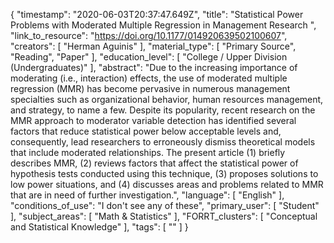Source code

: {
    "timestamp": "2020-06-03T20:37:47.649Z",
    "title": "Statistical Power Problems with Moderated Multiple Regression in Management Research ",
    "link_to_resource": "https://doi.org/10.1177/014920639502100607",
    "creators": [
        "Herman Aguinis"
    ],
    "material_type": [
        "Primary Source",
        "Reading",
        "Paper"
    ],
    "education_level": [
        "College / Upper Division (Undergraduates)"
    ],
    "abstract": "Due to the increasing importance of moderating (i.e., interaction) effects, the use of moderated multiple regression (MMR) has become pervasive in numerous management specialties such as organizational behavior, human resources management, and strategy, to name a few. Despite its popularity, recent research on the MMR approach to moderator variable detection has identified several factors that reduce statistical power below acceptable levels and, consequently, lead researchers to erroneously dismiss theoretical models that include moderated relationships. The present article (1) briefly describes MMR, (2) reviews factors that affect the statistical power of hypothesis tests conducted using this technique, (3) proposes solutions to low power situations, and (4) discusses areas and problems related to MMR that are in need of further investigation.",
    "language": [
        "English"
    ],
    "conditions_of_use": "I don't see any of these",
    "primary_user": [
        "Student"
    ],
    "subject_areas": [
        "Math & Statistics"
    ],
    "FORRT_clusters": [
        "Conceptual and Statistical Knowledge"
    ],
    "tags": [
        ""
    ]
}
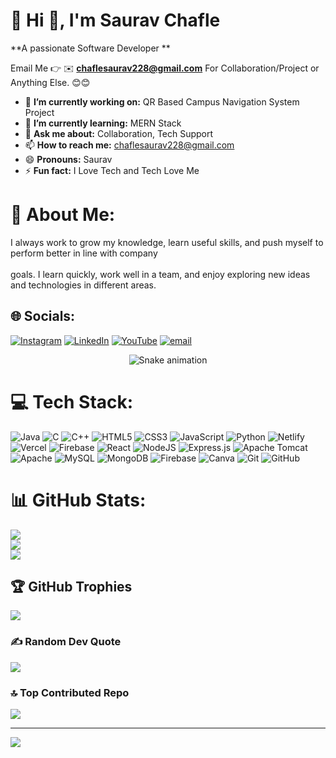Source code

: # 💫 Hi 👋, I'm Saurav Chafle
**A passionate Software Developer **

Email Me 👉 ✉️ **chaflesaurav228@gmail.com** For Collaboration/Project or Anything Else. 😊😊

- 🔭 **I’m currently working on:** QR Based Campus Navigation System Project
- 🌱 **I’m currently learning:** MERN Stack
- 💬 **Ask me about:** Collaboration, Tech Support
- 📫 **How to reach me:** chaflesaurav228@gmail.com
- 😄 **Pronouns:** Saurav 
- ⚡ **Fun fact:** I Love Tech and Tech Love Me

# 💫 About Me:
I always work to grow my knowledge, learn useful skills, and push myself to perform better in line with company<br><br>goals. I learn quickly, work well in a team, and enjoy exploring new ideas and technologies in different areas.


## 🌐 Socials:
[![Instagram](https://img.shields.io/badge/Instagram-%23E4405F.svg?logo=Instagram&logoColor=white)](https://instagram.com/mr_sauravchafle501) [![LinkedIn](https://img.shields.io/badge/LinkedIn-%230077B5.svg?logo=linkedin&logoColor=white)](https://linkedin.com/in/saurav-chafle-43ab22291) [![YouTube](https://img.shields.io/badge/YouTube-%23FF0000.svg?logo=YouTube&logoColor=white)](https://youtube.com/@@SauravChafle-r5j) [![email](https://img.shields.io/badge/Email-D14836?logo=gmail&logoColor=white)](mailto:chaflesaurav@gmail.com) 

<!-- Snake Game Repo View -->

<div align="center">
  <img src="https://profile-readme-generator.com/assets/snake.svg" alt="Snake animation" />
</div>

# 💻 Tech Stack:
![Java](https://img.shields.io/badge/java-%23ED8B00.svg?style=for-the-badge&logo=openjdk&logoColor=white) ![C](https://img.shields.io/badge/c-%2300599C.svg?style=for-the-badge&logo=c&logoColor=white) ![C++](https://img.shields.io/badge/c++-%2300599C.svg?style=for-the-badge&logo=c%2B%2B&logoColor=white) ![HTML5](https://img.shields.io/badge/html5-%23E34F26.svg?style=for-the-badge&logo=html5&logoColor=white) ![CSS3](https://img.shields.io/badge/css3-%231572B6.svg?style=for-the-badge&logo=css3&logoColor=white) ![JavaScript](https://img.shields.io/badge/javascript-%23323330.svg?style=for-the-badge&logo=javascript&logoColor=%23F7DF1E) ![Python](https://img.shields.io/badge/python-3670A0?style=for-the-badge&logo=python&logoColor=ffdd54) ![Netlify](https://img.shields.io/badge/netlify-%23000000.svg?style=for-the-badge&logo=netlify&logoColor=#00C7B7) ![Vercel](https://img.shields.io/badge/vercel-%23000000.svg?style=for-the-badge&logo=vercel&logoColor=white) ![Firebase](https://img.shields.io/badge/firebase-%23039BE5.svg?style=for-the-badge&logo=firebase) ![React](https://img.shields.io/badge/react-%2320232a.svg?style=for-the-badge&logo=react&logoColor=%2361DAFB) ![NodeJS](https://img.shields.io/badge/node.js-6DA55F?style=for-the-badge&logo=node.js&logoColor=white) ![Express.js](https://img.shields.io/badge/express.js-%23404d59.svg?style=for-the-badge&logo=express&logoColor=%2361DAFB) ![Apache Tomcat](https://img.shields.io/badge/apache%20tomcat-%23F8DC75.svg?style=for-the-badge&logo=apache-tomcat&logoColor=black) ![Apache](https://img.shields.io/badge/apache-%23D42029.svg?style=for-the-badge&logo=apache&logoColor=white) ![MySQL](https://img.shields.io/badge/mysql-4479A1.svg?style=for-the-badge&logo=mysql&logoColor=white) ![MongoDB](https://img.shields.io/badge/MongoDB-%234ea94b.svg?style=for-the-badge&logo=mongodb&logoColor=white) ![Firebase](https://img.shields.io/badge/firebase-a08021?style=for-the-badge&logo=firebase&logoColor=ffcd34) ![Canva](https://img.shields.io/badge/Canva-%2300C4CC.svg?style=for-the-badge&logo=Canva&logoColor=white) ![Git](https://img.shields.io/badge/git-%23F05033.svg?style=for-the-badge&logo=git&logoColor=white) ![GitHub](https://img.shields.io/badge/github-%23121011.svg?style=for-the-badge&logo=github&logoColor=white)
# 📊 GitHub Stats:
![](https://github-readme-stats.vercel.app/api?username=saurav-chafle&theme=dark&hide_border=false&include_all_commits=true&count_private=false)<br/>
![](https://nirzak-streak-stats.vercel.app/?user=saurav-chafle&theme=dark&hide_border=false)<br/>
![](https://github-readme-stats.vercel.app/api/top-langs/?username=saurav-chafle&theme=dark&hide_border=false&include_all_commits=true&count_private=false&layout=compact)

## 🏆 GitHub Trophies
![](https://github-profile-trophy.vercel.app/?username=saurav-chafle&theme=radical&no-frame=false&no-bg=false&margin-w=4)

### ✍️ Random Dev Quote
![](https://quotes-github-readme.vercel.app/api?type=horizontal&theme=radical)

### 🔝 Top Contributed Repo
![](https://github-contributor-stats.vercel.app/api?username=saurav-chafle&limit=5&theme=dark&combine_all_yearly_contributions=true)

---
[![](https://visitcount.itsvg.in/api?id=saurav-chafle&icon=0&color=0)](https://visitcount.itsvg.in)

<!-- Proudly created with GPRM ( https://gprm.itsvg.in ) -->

→ **WORK TO COMPLETE**
Would you return the records exactly, keeping out every picture?

→ **ANSWER TO THE PROBLEM**
Source code

: {
    "timestamp": "2020-06-03T20:37:47.649Z",
    "title": "Statistical Power Problems with Moderated Multiple Regression in Management Research ",
    "link_to_resource": "https://doi.org/10.1177/014920639502100607",
    "creators": [
        "Herman Aguinis"
    ],
    "material_type": [
        "Primary Source",
        "Reading",
        "Paper"
    ],
    "education_level": [
        "College / Upper Division (Undergraduates)"
    ],
    "abstract": "Due to the increasing importance of moderating (i.e., interaction) effects, the use of moderated multiple regression (MMR) has become pervasive in numerous management specialties such as organizational behavior, human resources management, and strategy, to name a few. Despite its popularity, recent research on the MMR approach to moderator variable detection has identified several factors that reduce statistical power below acceptable levels and, consequently, lead researchers to erroneously dismiss theoretical models that include moderated relationships. The present article (1) briefly describes MMR, (2) reviews factors that affect the statistical power of hypothesis tests conducted using this technique, (3) proposes solutions to low power situations, and (4) discusses areas and problems related to MMR that are in need of further investigation.",
    "language": [
        "English"
    ],
    "conditions_of_use": "I don't see any of these",
    "primary_user": [
        "Student"
    ],
    "subject_areas": [
        "Math & Statistics"
    ],
    "FORRT_clusters": [
        "Conceptual and Statistical Knowledge"
    ],
    "tags": [
        ""
    ]
}
Source code

: # 💫 Hi 👋, I'm Saurav Chafle
**A passionate Software Developer **

Email Me 👉 ✉️ **chaflesaurav228@gmail.com** For Collaboration/Project or Anything Else. 😊😊

- 🔭 **I’m currently working on:** QR Based Campus Navigation System Project
- 🌱 **I’m currently learning:** MERN Stack
- 💬 **Ask me about:** Collaboration, Tech Support
- 📫 **How to reach me:** chaflesaurav228@gmail.com
- 😄 **Pronouns:** Saurav 
- ⚡ **Fun fact:** I Love Tech and Tech Love Me

# 💫 About Me:
I always work to grow my knowledge, learn useful skills, and push myself to perform better in line with company<br><br>goals. I learn quickly, work well in a team, and enjoy exploring new ideas and technologies in different areas.


## 🌐 Socials:
[![Instagram](https://img.shields.io/badge/Instagram-%23E4405F.svg?logo=Instagram&logoColor=white)](https://instagram.com/mr_sauravchafle501) [![LinkedIn](https://img.shields.io/badge/LinkedIn-%230077B5.svg?logo=linkedin&logoColor=white)](https://linkedin.com/in/saurav-chafle-43ab22291) [![YouTube](https://img.shields.io/badge/YouTube-%23FF0000.svg?logo=YouTube&logoColor=white)](https://youtube.com/@@SauravChafle-r5j) [![email](https://img.shields.io/badge/Email-D14836?logo=gmail&logoColor=white)](mailto:chaflesaurav@gmail.com) 

<!-- Snake Game Repo View -->

<div align="center">
  <img src="https://profile-readme-generator.com/assets/snake.svg" alt="Snake animation" />
</div>

# 💻 Tech Stack:
![Java](https://img.shields.io/badge/java-%23ED8B00.svg?style=for-the-badge&logo=openjdk&logoColor=white) ![C](https://img.shields.io/badge/c-%2300599C.svg?style=for-the-badge&logo=c&logoColor=white) ![C++](https://img.shields.io/badge/c++-%2300599C.svg?style=for-the-badge&logo=c%2B%2B&logoColor=white) ![HTML5](https://img.shields.io/badge/html5-%23E34F26.svg?style=for-the-badge&logo=html5&logoColor=white) ![CSS3](https://img.shields.io/badge/css3-%231572B6.svg?style=for-the-badge&logo=css3&logoColor=white) ![JavaScript](https://img.shields.io/badge/javascript-%23323330.svg?style=for-the-badge&logo=javascript&logoColor=%23F7DF1E) ![Python](https://img.shields.io/badge/python-3670A0?style=for-the-badge&logo=python&logoColor=ffdd54) ![Netlify](https://img.shields.io/badge/netlify-%23000000.svg?style=for-the-badge&logo=netlify&logoColor=#00C7B7) ![Vercel](https://img.shields.io/badge/vercel-%23000000.svg?style=for-the-badge&logo=vercel&logoColor=white) ![Firebase](https://img.shields.io/badge/firebase-%23039BE5.svg?style=for-the-badge&logo=firebase) ![React](https://img.shields.io/badge/react-%2320232a.svg?style=for-the-badge&logo=react&logoColor=%2361DAFB) ![NodeJS](https://img.shields.io/badge/node.js-6DA55F?style=for-the-badge&logo=node.js&logoColor=white) ![Express.js](https://img.shields.io/badge/express.js-%23404d59.svg?style=for-the-badge&logo=express&logoColor=%2361DAFB) ![Apache Tomcat](https://img.shields.io/badge/apache%20tomcat-%23F8DC75.svg?style=for-the-badge&logo=apache-tomcat&logoColor=black) ![Apache](https://img.shields.io/badge/apache-%23D42029.svg?style=for-the-badge&logo=apache&logoColor=white) ![MySQL](https://img.shields.io/badge/mysql-4479A1.svg?style=for-the-badge&logo=mysql&logoColor=white) ![MongoDB](https://img.shields.io/badge/MongoDB-%234ea94b.svg?style=for-the-badge&logo=mongodb&logoColor=white) ![Firebase](https://img.shields.io/badge/firebase-a08021?style=for-the-badge&logo=firebase&logoColor=ffcd34) ![Canva](https://img.shields.io/badge/Canva-%2300C4CC.svg?style=for-the-badge&logo=Canva&logoColor=white) ![Git](https://img.shields.io/badge/git-%23F05033.svg?style=for-the-badge&logo=git&logoColor=white) ![GitHub](https://img.shields.io/badge/github-%23121011.svg?style=for-the-badge&logo=github&logoColor=white)
# 📊 GitHub Stats:
![](https://github-readme-stats.vercel.app/api?username=saurav-chafle&theme=dark&hide_border=false&include_all_commits=true&count_private=false)<br/>
![](https://nirzak-streak-stats.vercel.app/?user=saurav-chafle&theme=dark&hide_border=false)<br/>
![](https://github-readme-stats.vercel.app/api/top-langs/?username=saurav-chafle&theme=dark&hide_border=false&include_all_commits=true&count_private=false&layout=compact)

## 🏆 GitHub Trophies
![](https://github-profile-trophy.vercel.app/?username=saurav-chafle&theme=radical&no-frame=false&no-bg=false&margin-w=4)

### ✍️ Random Dev Quote
![](https://quotes-github-readme.vercel.app/api?type=horizontal&theme=radical)

### 🔝 Top Contributed Repo
![](https://github-contributor-stats.vercel.app/api?username=saurav-chafle&limit=5&theme=dark&combine_all_yearly_contributions=true)

---
[![](https://visitcount.itsvg.in/api?id=saurav-chafle&icon=0&color=0)](https://visitcount.itsvg.in)

<!-- Proudly created with GPRM ( https://gprm.itsvg.in ) -->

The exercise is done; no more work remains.